■ WHAT THE EXERCISE ASKS ■
Give the records again exactly, but drop the pictures.

■ PROVIDED DATA ■
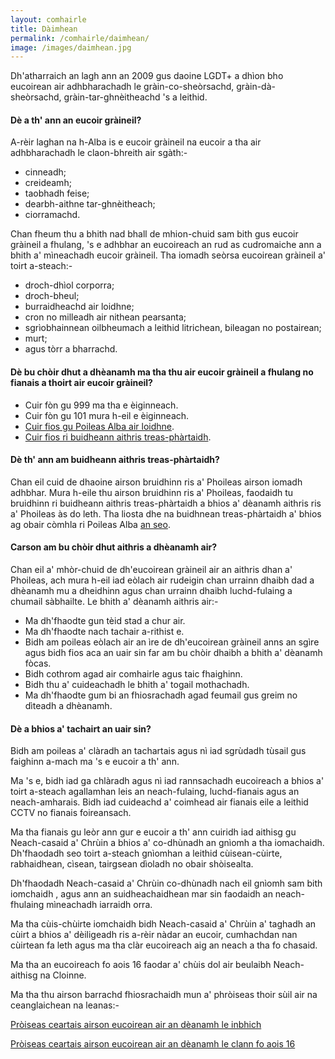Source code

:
 ```yaml
---
layout: comhairle
title: Dàimhean
permalink: /comhairle/daimhean/
image: /images/daimhean.jpg
---
```


Dh'atharraich an lagh ann an 2009 gus daoine LGDT+ a dhìon bho eucoirean air adhbharachadh le gràin-co-sheòrsachd, gràin-dà-sheòrsachd, gràin-tar-ghnèitheachd 's a leithid.

#### Dè a th' ann an eucoir gràineil?

A-rèir laghan na h-Alba is e eucoir gràineil na eucoir a tha air adhbharachadh le claon-bhreith air sgàth:-

* cinneadh;
* creideamh;
* taobhadh feise;
* dearbh-aithne tar-ghnèitheach;
* ciorramachd.

Chan fheum thu a bhith nad bhall de mhion-chuid sam bith gus eucoir gràineil a fhulang, 's e adhbhar an eucoireach an rud as cudromaiche ann a bhith a' mìneachadh eucoir gràineil. Tha iomadh seòrsa eucoirean gràineil a' toirt a-steach:-

* droch-dhìol corporra;
* droch-bheul;
* burraidheachd air loidhne;
* cron no milleadh air nithean pearsanta;
* sgrìobhainnean oilbheumach a leithid litrichean, bileagan no postairean;
* murt;
* agus tòrr a bharrachd.

#### Dè bu chòir dhut a dhèanamh ma tha thu air eucoir gràineil a fhulang no fianais a thoirt air eucoir gràineil?

* Cuir fòn gu 999 ma tha e èiginneach.
* Cuir fòn gu 101 mura h-eil e èiginneach.
* [Cuir fios gu Poileas Alba air loidhne](https://www.scotland.police.uk/secureforms/hate-crime/).
* [Cuir fios ri buidheann aithris treas-phàrtaidh](http://www.scotland.police.uk/contact-us/hate-crime-and-third-party-reporting/third-party-reporting-centres).

#### Dè th' ann am buidheann aithris treas-phàrtaidh?

Chan eil cuid de dhaoine airson bruidhinn ris a' Phoileas airson iomadh adhbhar. Mura h-eile thu airson bruidhinn ris a' Phoileas, faodaidh tu bruidhinn ri buidheann aithris treas-phàrtaidh a bhios a' dèanamh aithris ris a' Phoileas às do leth. Tha liosta dhe na buidhnean treas-phàrtaidh a' bhios ag obair còmhla ri Poileas Alba [an seo](http://www.scotland.police.uk/contact-us/hate-crime-and-third-party-reporting/third-party-reporting-centres).

#### Carson am bu chòir dhut aithris a dhèanamh air?

Chan eil a' mhòr-chuid de dh'eucoirean gràineil air an aithris dhan a' Phoileas, ach mura h-eil iad eòlach air rudeigin chan urrainn dhaibh dad a dhèanamh mu a dheidhinn agus chan urrainn dhaibh luchd-fulaing a chumail sàbhailte. Le bhith a' dèanamh aithris air:-

* Ma dh'fhaodte gun tèid stad a chur air.
* Ma dh'fhaodte nach tachair a-rithist e.
* Bidh am poileas eòlach air an ìre de dh'eucoirean gràineil anns an sgìre agus bidh fios aca an uair sin far am bu chòir dhaibh a bhith a' dèanamh fòcas.
* Bidh cothrom agad air comhairle agus taic fhaighinn.
* Bidh thu a' cuideachadh le bhith a' togail mothachadh.
* Ma dh'fhaodte gum bi an fhiosrachadh agad feumail gus greim no dìteadh a dhèanamh.

#### Dè a bhios a' tachairt an uair sin?

Bidh am poileas a' clàradh an tachartais agus nì iad sgrùdadh tùsail gus faighinn a-mach ma 's e eucoir a th' ann.

Ma 's e, bidh iad ga chlàradh agus nì iad rannsachadh eucoireach a bhios a' toirt a-steach agallamhan leis an neach-fulaing, luchd-fianais agus an neach-amharais. Bidh iad cuideachd a' coimhead air fianais eile a leithid CCTV no fianais foireansach.

Ma tha fianais gu leòr ann gur e eucoir a th' ann cuiridh iad aithisg gu Neach-casaid a' Chrùin a bhios a' co-dhùnadh an gnìomh a tha iomachaidh. Dh'fhaodadh seo toirt a-steach gnìomhan a leithid cùisean-cùirte, rabhaidhean, cìsean, tairgsean dìoladh no obair shòisealta.

Dh'fhaodadh Neach-casaid a' Chrùin co-dhùnadh nach eil gnìomh sam bith iomchaidh , agus ann an suidheachaidhean mar sin faodaidh an neach-fhulaing mìneachadh iarraidh orra.

Ma tha cùis-chùirte iomchaidh bidh Neach-casaid a' Chrùin a' taghadh an cùirt a bhios a' dèiligeadh ris a-rèir nàdar an eucoir, cumhachdan nan cùirtean fa leth agus ma tha clàr eucoireach aig an neach a tha fo chasaid.

Ma tha an eucoireach fo aois 16 faodar a' chùis dol air beulaibh Neach-aithisg na Cloinne.

Ma tha thu airson barrachd fhiosrachaidh mun a' phròiseas thoir sùil air na ceanglaichean na leanas:-

[Pròiseas ceartais airson eucoirean air an dèanamh le inbhich](http://www.victimsofcrimeinscotland.org.uk/the-justice-process/step-by-step-guide-to-the-justice-process/crime-committed-by-an-adult-over-16/)

[Pròiseas ceartais airson eucoirean air an dèanamh le clann fo aois 16](http://www.victimsofcrimeinscotland.org.uk/the-justice-process/step-by-step-guide-to-the-justice-process/crime-committed-by-a-young-person-under-16/)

■ TASK RESPONSE ■
Source code

:
 ```yaml
---
layout: comhairle
title: Dàimhean
permalink: /comhairle/daimhean/
image: /images/daimhean.jpg
---
```


Dh'atharraich an lagh ann an 2009 gus daoine LGDT+ a dhìon bho eucoirean air adhbharachadh le gràin-co-sheòrsachd, gràin-dà-sheòrsachd, gràin-tar-ghnèitheachd 's a leithid.

#### Dè a th' ann an eucoir gràineil?

A-rèir laghan na h-Alba is e eucoir gràineil na eucoir a tha air adhbharachadh le claon-bhreith air sgàth:-

* cinneadh;
* creideamh;
* taobhadh feise;
* dearbh-aithne tar-ghnèitheach;
* ciorramachd.

Chan fheum thu a bhith nad bhall de mhion-chuid sam bith gus eucoir gràineil a fhulang, 's e adhbhar an eucoireach an rud as cudromaiche ann a bhith a' mìneachadh eucoir gràineil. Tha iomadh seòrsa eucoirean gràineil a' toirt a-steach:-

* droch-dhìol corporra;
* droch-bheul;
* burraidheachd air loidhne;
* cron no milleadh air nithean pearsanta;
* sgrìobhainnean oilbheumach a leithid litrichean, bileagan no postairean;
* murt;
* agus tòrr a bharrachd.

#### Dè bu chòir dhut a dhèanamh ma tha thu air eucoir gràineil a fhulang no fianais a thoirt air eucoir gràineil?

* Cuir fòn gu 999 ma tha e èiginneach.
* Cuir fòn gu 101 mura h-eil e èiginneach.
* [Cuir fios gu Poileas Alba air loidhne](https://www.scotland.police.uk/secureforms/hate-crime/).
* [Cuir fios ri buidheann aithris treas-phàrtaidh](http://www.scotland.police.uk/contact-us/hate-crime-and-third-party-reporting/third-party-reporting-centres).

#### Dè th' ann am buidheann aithris treas-phàrtaidh?

Chan eil cuid de dhaoine airson bruidhinn ris a' Phoileas airson iomadh adhbhar. Mura h-eile thu airson bruidhinn ris a' Phoileas, faodaidh tu bruidhinn ri buidheann aithris treas-phàrtaidh a bhios a' dèanamh aithris ris a' Phoileas às do leth. Tha liosta dhe na buidhnean treas-phàrtaidh a' bhios ag obair còmhla ri Poileas Alba [an seo](http://www.scotland.police.uk/contact-us/hate-crime-and-third-party-reporting/third-party-reporting-centres).

#### Carson am bu chòir dhut aithris a dhèanamh air?

Chan eil a' mhòr-chuid de dh'eucoirean gràineil air an aithris dhan a' Phoileas, ach mura h-eil iad eòlach air rudeigin chan urrainn dhaibh dad a dhèanamh mu a dheidhinn agus chan urrainn dhaibh luchd-fulaing a chumail sàbhailte. Le bhith a' dèanamh aithris air:-

* Ma dh'fhaodte gun tèid stad a chur air.
* Ma dh'fhaodte nach tachair a-rithist e.
* Bidh am poileas eòlach air an ìre de dh'eucoirean gràineil anns an sgìre agus bidh fios aca an uair sin far am bu chòir dhaibh a bhith a' dèanamh fòcas.
* Bidh cothrom agad air comhairle agus taic fhaighinn.
* Bidh thu a' cuideachadh le bhith a' togail mothachadh.
* Ma dh'fhaodte gum bi an fhiosrachadh agad feumail gus greim no dìteadh a dhèanamh.

#### Dè a bhios a' tachairt an uair sin?

Bidh am poileas a' clàradh an tachartais agus nì iad sgrùdadh tùsail gus faighinn a-mach ma 's e eucoir a th' ann.

Ma 's e, bidh iad ga chlàradh agus nì iad rannsachadh eucoireach a bhios a' toirt a-steach agallamhan leis an neach-fulaing, luchd-fianais agus an neach-amharais. Bidh iad cuideachd a' coimhead air fianais eile a leithid CCTV no fianais foireansach.

Ma tha fianais gu leòr ann gur e eucoir a th' ann cuiridh iad aithisg gu Neach-casaid a' Chrùin a bhios a' co-dhùnadh an gnìomh a tha iomachaidh. Dh'fhaodadh seo toirt a-steach gnìomhan a leithid cùisean-cùirte, rabhaidhean, cìsean, tairgsean dìoladh no obair shòisealta.

Dh'fhaodadh Neach-casaid a' Chrùin co-dhùnadh nach eil gnìomh sam bith iomchaidh , agus ann an suidheachaidhean mar sin faodaidh an neach-fhulaing mìneachadh iarraidh orra.

Ma tha cùis-chùirte iomchaidh bidh Neach-casaid a' Chrùin a' taghadh an cùirt a bhios a' dèiligeadh ris a-rèir nàdar an eucoir, cumhachdan nan cùirtean fa leth agus ma tha clàr eucoireach aig an neach a tha fo chasaid.

Ma tha an eucoireach fo aois 16 faodar a' chùis dol air beulaibh Neach-aithisg na Cloinne.

Ma tha thu airson barrachd fhiosrachaidh mun a' phròiseas thoir sùil air na ceanglaichean na leanas:-

[Pròiseas ceartais airson eucoirean air an dèanamh le inbhich](http://www.victimsofcrimeinscotland.org.uk/the-justice-process/step-by-step-guide-to-the-justice-process/crime-committed-by-an-adult-over-16/)

[Pròiseas ceartais airson eucoirean air an dèanamh le clann fo aois 16](http://www.victimsofcrimeinscotland.org.uk/the-justice-process/step-by-step-guide-to-the-justice-process/crime-committed-by-a-young-person-under-16/)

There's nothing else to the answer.